[Source texts of formatted documents]
::::

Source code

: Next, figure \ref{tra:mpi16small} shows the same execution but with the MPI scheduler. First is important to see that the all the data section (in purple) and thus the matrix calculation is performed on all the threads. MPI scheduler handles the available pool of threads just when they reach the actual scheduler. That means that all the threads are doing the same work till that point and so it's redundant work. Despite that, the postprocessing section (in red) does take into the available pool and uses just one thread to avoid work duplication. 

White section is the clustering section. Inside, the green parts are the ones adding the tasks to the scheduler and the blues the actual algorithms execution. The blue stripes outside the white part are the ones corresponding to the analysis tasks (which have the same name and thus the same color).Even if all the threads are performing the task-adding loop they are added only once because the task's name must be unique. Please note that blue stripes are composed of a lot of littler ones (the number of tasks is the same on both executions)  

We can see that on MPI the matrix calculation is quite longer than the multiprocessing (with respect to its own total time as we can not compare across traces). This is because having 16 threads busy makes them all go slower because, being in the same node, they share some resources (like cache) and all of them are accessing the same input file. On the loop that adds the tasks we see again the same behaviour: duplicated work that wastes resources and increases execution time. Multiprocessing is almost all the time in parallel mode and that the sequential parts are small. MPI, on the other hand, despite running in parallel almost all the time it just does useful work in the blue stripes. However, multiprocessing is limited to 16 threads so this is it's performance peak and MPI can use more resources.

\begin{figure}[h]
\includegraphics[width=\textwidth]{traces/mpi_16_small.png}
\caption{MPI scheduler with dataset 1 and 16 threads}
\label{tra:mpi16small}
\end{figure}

::::

**Required work**
From the first line to the last, reproduce the data above exactly.

**Result below**
Source code

: Next, figure \ref{tra:mpi16small} shows the same execution but with the MPI scheduler. First is important to see that the all the data section (in purple) and thus the matrix calculation is performed on all the threads. MPI scheduler handles the available pool of threads just when they reach the actual scheduler. That means that all the threads are doing the same work till that point and so it's redundant work. Despite that, the postprocessing section (in red) does take into the available pool and uses just one thread to avoid work duplication. 

White section is the clustering section. Inside, the green parts are the ones adding the tasks to the scheduler and the blues the actual algorithms execution. The blue stripes outside the white part are the ones corresponding to the analysis tasks (which have the same name and thus the same color).Even if all the threads are performing the task-adding loop they are added only once because the task's name must be unique. Please note that blue stripes are composed of a lot of littler ones (the number of tasks is the same on both executions)  

We can see that on MPI the matrix calculation is quite longer than the multiprocessing (with respect to its own total time as we can not compare across traces). This is because having 16 threads busy makes them all go slower because, being in the same node, they share some resources (like cache) and all of them are accessing the same input file. On the loop that adds the tasks we see again the same behaviour: duplicated work that wastes resources and increases execution time. Multiprocessing is almost all the time in parallel mode and that the sequential parts are small. MPI, on the other hand, despite running in parallel almost all the time it just does useful work in the blue stripes. However, multiprocessing is limited to 16 threads so this is it's performance peak and MPI can use more resources.

\begin{figure}[h]
\includegraphics[width=\textwidth]{traces/mpi_16_small.png}
\caption{MPI scheduler with dataset 1 and 16 threads}
\label{tra:mpi16small}
\end{figure}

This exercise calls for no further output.